> _Problem description_: All entries must be repeated exactly. No picture should appear in the result.

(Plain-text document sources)
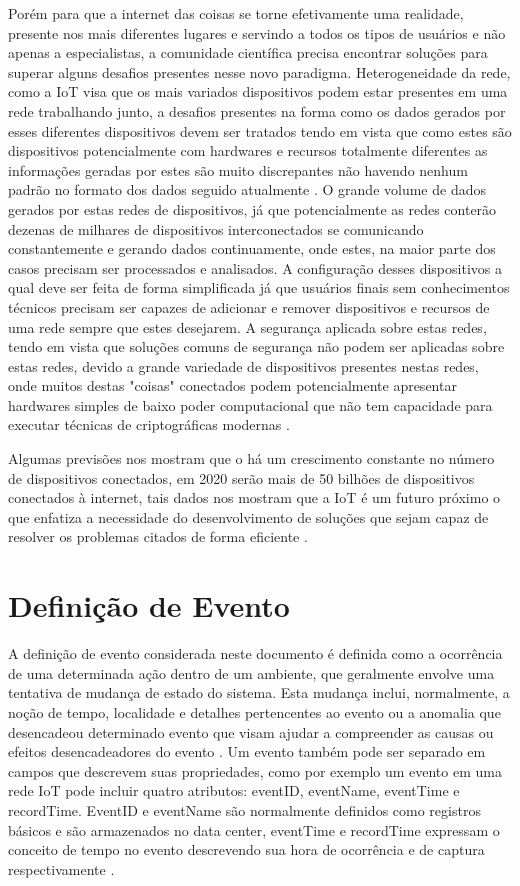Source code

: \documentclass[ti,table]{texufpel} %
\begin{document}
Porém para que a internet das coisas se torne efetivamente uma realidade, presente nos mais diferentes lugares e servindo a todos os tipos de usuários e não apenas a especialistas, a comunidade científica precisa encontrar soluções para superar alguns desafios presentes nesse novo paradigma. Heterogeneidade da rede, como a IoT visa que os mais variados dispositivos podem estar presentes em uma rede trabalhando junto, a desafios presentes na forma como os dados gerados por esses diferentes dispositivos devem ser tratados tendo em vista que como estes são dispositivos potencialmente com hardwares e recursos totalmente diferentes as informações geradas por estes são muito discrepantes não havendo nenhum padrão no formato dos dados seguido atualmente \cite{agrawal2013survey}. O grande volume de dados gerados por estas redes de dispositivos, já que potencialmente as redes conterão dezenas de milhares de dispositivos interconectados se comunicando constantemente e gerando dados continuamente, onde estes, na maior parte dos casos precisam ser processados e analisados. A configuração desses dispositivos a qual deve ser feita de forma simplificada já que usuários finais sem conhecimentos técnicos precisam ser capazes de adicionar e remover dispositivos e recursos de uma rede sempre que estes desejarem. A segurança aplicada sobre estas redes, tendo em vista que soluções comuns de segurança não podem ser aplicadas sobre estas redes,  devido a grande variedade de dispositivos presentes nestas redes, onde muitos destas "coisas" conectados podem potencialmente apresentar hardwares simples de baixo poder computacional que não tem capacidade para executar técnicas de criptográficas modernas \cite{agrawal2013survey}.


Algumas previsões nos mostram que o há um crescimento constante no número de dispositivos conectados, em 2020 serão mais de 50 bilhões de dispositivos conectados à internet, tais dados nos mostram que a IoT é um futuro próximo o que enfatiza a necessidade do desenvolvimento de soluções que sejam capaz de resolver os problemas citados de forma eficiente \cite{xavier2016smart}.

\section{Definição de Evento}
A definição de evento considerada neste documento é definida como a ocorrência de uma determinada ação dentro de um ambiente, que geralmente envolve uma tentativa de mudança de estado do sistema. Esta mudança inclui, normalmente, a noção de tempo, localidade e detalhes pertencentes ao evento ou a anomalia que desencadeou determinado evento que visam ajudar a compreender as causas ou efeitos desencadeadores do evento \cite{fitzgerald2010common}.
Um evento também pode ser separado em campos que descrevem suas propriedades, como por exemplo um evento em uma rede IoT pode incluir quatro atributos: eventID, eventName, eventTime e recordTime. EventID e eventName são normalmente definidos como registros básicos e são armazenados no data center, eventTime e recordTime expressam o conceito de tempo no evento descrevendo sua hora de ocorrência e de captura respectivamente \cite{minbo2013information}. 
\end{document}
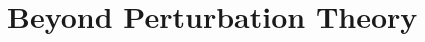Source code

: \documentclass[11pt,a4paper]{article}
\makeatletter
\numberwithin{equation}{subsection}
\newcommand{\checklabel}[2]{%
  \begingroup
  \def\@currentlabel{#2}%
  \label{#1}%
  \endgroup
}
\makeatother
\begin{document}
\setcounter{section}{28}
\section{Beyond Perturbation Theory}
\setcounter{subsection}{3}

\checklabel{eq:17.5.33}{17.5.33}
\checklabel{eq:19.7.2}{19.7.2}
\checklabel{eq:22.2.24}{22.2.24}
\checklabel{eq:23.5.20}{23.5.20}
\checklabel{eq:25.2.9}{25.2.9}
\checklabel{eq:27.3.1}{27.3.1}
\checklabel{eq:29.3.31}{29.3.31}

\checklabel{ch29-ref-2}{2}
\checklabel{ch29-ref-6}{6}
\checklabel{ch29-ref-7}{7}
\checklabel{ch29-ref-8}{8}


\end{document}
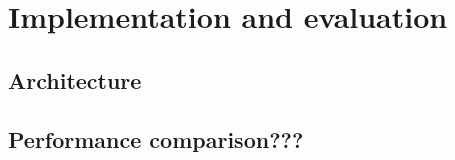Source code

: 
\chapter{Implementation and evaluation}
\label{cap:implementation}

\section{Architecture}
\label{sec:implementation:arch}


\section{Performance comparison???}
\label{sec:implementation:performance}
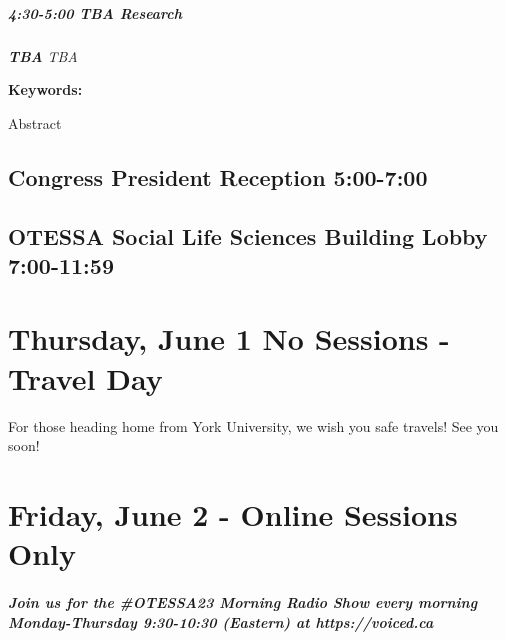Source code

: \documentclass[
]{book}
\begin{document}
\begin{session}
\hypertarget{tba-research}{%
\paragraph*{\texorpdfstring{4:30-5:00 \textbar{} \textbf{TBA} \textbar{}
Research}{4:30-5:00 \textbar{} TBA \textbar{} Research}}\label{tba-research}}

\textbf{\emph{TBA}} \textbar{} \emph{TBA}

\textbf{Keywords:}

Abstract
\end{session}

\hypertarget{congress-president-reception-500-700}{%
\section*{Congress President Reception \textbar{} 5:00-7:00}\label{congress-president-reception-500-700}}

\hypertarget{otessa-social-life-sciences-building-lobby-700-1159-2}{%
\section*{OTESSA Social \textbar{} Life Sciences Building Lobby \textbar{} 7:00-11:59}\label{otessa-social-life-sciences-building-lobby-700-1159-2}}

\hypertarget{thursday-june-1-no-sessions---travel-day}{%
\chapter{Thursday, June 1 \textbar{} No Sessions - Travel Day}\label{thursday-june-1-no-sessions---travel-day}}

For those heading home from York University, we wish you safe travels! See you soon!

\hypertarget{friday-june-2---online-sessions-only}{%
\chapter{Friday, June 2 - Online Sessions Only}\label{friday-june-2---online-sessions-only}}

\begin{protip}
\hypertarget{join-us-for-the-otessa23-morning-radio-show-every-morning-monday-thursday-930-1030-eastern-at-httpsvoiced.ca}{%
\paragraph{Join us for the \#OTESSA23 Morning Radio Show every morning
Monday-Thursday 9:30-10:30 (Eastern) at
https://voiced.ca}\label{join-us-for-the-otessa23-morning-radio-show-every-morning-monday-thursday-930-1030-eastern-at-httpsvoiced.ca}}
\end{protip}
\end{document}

> _Response box_:
Source code

: \documentclass[ti,table]{texufpel} %
\begin{document}
Porém para que a internet das coisas se torne efetivamente uma realidade, presente nos mais diferentes lugares e servindo a todos os tipos de usuários e não apenas a especialistas, a comunidade científica precisa encontrar soluções para superar alguns desafios presentes nesse novo paradigma. Heterogeneidade da rede, como a IoT visa que os mais variados dispositivos podem estar presentes em uma rede trabalhando junto, a desafios presentes na forma como os dados gerados por esses diferentes dispositivos devem ser tratados tendo em vista que como estes são dispositivos potencialmente com hardwares e recursos totalmente diferentes as informações geradas por estes são muito discrepantes não havendo nenhum padrão no formato dos dados seguido atualmente \cite{agrawal2013survey}. O grande volume de dados gerados por estas redes de dispositivos, já que potencialmente as redes conterão dezenas de milhares de dispositivos interconectados se comunicando constantemente e gerando dados continuamente, onde estes, na maior parte dos casos precisam ser processados e analisados. A configuração desses dispositivos a qual deve ser feita de forma simplificada já que usuários finais sem conhecimentos técnicos precisam ser capazes de adicionar e remover dispositivos e recursos de uma rede sempre que estes desejarem. A segurança aplicada sobre estas redes, tendo em vista que soluções comuns de segurança não podem ser aplicadas sobre estas redes,  devido a grande variedade de dispositivos presentes nestas redes, onde muitos destas "coisas" conectados podem potencialmente apresentar hardwares simples de baixo poder computacional que não tem capacidade para executar técnicas de criptográficas modernas \cite{agrawal2013survey}.


Algumas previsões nos mostram que o há um crescimento constante no número de dispositivos conectados, em 2020 serão mais de 50 bilhões de dispositivos conectados à internet, tais dados nos mostram que a IoT é um futuro próximo o que enfatiza a necessidade do desenvolvimento de soluções que sejam capaz de resolver os problemas citados de forma eficiente \cite{xavier2016smart}.

\section{Definição de Evento}
A definição de evento considerada neste documento é definida como a ocorrência de uma determinada ação dentro de um ambiente, que geralmente envolve uma tentativa de mudança de estado do sistema. Esta mudança inclui, normalmente, a noção de tempo, localidade e detalhes pertencentes ao evento ou a anomalia que desencadeou determinado evento que visam ajudar a compreender as causas ou efeitos desencadeadores do evento \cite{fitzgerald2010common}.
Um evento também pode ser separado em campos que descrevem suas propriedades, como por exemplo um evento em uma rede IoT pode incluir quatro atributos: eventID, eventName, eventTime e recordTime. EventID e eventName são normalmente definidos como registros básicos e são armazenados no data center, eventTime e recordTime expressam o conceito de tempo no evento descrevendo sua hora de ocorrência e de captura respectivamente \cite{minbo2013information}. 
\end{document}
Source code

: \documentclass[11pt,a4paper]{article}
\makeatletter
\numberwithin{equation}{subsection}
\newcommand{\checklabel}[2]{%
  \begingroup
  \def\@currentlabel{#2}%
  \label{#1}%
  \endgroup
}
\makeatother
\begin{document}
\setcounter{section}{28}
\section{Beyond Perturbation Theory}
\setcounter{subsection}{3}

\checklabel{eq:17.5.33}{17.5.33}
\checklabel{eq:19.7.2}{19.7.2}
\checklabel{eq:22.2.24}{22.2.24}
\checklabel{eq:23.5.20}{23.5.20}
\checklabel{eq:25.2.9}{25.2.9}
\checklabel{eq:27.3.1}{27.3.1}
\checklabel{eq:29.3.31}{29.3.31}

\checklabel{ch29-ref-2}{2}
\checklabel{ch29-ref-6}{6}
\checklabel{ch29-ref-7}{7}
\checklabel{ch29-ref-8}{8}


\end{document}
Source code

: 
\chapter{Implementation and evaluation}
\label{cap:implementation}

\section{Architecture}
\label{sec:implementation:arch}


\section{Performance comparison???}
\label{sec:implementation:performance}
Source code

: \documentclass[
]{book}
\begin{document}
\begin{session}
\hypertarget{tba-research}{%
\paragraph*{\texorpdfstring{4:30-5:00 \textbar{} \textbf{TBA} \textbar{}
Research}{4:30-5:00 \textbar{} TBA \textbar{} Research}}\label{tba-research}}

\textbf{\emph{TBA}} \textbar{} \emph{TBA}

\textbf{Keywords:}

Abstract
\end{session}

\hypertarget{congress-president-reception-500-700}{%
\section*{Congress President Reception \textbar{} 5:00-7:00}\label{congress-president-reception-500-700}}

\hypertarget{otessa-social-life-sciences-building-lobby-700-1159-2}{%
\section*{OTESSA Social \textbar{} Life Sciences Building Lobby \textbar{} 7:00-11:59}\label{otessa-social-life-sciences-building-lobby-700-1159-2}}

\hypertarget{thursday-june-1-no-sessions---travel-day}{%
\chapter{Thursday, June 1 \textbar{} No Sessions - Travel Day}\label{thursday-june-1-no-sessions---travel-day}}

For those heading home from York University, we wish you safe travels! See you soon!

\hypertarget{friday-june-2---online-sessions-only}{%
\chapter{Friday, June 2 - Online Sessions Only}\label{friday-june-2---online-sessions-only}}

\begin{protip}
\hypertarget{join-us-for-the-otessa23-morning-radio-show-every-morning-monday-thursday-930-1030-eastern-at-httpsvoiced.ca}{%
\paragraph{Join us for the \#OTESSA23 Morning Radio Show every morning
Monday-Thursday 9:30-10:30 (Eastern) at
https://voiced.ca}\label{join-us-for-the-otessa23-morning-radio-show-every-morning-monday-thursday-930-1030-eastern-at-httpsvoiced.ca}}
\end{protip}
\end{document}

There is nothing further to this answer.